C'est contre cet avenir que Mediha se bat. Dans le film, elle fait souvent allusion à ses propres luttes contre la dépression et l'anxiété. Il est intéressant de noter qu'une percée se produit dans une clinique spécialisée dans les génocides. Après avoir examiné des centaines de photographies de combattants d'ISIS, elle parvient enfin à identifier son ravisseur. Ce n'est qu'à ce moment-là que les autorités pourront le poursuivre en justice, à condition qu'elles puissent le trouver. Que les poursuites aient lieu ou non, l'expression du repérage et le sentiment d'une certaine forme d'apaisement sur le visage de l'adolescente sont indéniables. Cependant, il y a relativement peu de fins heureuses dans une histoire comme celle-ci.

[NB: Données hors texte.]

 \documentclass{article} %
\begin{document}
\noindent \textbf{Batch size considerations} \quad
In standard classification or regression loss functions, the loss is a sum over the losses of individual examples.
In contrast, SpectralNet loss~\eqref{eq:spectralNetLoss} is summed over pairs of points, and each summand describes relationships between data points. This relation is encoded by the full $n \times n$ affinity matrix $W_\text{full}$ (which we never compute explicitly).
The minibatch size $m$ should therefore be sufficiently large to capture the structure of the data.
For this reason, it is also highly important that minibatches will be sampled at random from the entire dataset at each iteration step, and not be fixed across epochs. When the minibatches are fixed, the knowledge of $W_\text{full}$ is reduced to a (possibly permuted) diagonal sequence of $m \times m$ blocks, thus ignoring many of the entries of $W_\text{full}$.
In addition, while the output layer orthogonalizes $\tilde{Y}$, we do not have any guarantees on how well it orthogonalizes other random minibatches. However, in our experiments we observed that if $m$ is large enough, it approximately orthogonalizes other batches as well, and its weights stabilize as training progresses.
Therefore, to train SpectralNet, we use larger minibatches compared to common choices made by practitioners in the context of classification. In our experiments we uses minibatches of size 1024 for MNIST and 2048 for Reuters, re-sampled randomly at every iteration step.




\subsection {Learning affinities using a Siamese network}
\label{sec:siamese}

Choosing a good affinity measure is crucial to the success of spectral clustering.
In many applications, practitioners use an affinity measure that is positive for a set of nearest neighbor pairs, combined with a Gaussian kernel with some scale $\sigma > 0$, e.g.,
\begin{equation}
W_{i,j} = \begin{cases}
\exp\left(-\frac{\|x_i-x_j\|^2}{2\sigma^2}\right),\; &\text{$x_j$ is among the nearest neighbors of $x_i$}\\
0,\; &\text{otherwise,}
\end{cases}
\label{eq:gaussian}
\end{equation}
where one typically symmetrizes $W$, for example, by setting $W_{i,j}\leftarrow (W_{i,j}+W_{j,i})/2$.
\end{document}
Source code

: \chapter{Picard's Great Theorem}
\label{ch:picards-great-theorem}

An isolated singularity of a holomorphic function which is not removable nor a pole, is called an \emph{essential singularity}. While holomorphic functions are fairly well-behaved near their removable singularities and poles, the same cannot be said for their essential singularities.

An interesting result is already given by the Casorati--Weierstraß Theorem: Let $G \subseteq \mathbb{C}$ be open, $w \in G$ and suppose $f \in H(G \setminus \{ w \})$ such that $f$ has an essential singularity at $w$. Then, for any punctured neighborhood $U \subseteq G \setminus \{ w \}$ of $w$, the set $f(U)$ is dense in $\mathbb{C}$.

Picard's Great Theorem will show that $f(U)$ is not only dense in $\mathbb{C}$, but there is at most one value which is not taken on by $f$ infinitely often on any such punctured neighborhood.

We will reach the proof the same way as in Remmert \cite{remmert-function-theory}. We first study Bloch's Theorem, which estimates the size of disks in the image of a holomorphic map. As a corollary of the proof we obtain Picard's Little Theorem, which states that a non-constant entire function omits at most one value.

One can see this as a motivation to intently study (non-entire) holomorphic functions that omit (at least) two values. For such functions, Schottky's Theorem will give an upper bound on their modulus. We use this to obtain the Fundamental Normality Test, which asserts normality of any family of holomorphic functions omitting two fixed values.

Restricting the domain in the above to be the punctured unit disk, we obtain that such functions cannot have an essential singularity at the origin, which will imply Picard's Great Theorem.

Ce documentaire bien informé nous emmène également derrière les images de trophée d'un autre Yazidi sauvé d'ISIS. Le groupe avait enlevé le plus petit frère de Mediha alors qu'il n'était encore qu'un bambin. Aujourd'hui âgé de cinq ou six ans, il est rendu à l'oncle Omar par la famille ISIS qui l'élevait en Turquie. Le soir de sa première nuit de retour, après l'excitation de retrouver "son peuple", le petit garçon fait une crise d'une ampleur catastrophique. Il sanglote pour sa Il sanglote pour sa mère, non pas Afaf dont il ne se souvient pas, mais la femme qui dormait habituellement avec lui et l'embrassait jusqu'à ce qu'il s'endorme. Seule sa grande sœur Mediha parle la langue qu'il connaît maintenant, le turc. L'étrangeté, la méfiance et la peur sont des sentiments que tous les enfants de cette famille ont ressentis à leur retour. Ils ne retrouvaient pas la maison qu'ils avaient connue, à savoir un village yazidi aujourd'hui abandonné. Ils revenaient dans un camping-car qui appartenait à leur oncle.


Mouna Hawa dans le rôle de Nawal dans Inshallah, a Boy, réalisé par Amjad Al Rasheed
Mouna Hawa dans le rôle de Nawal dans Inshallah, a Boy, réalisé par Amjad Al Rasheed (avec l'aimable autorisation de l'iMDB).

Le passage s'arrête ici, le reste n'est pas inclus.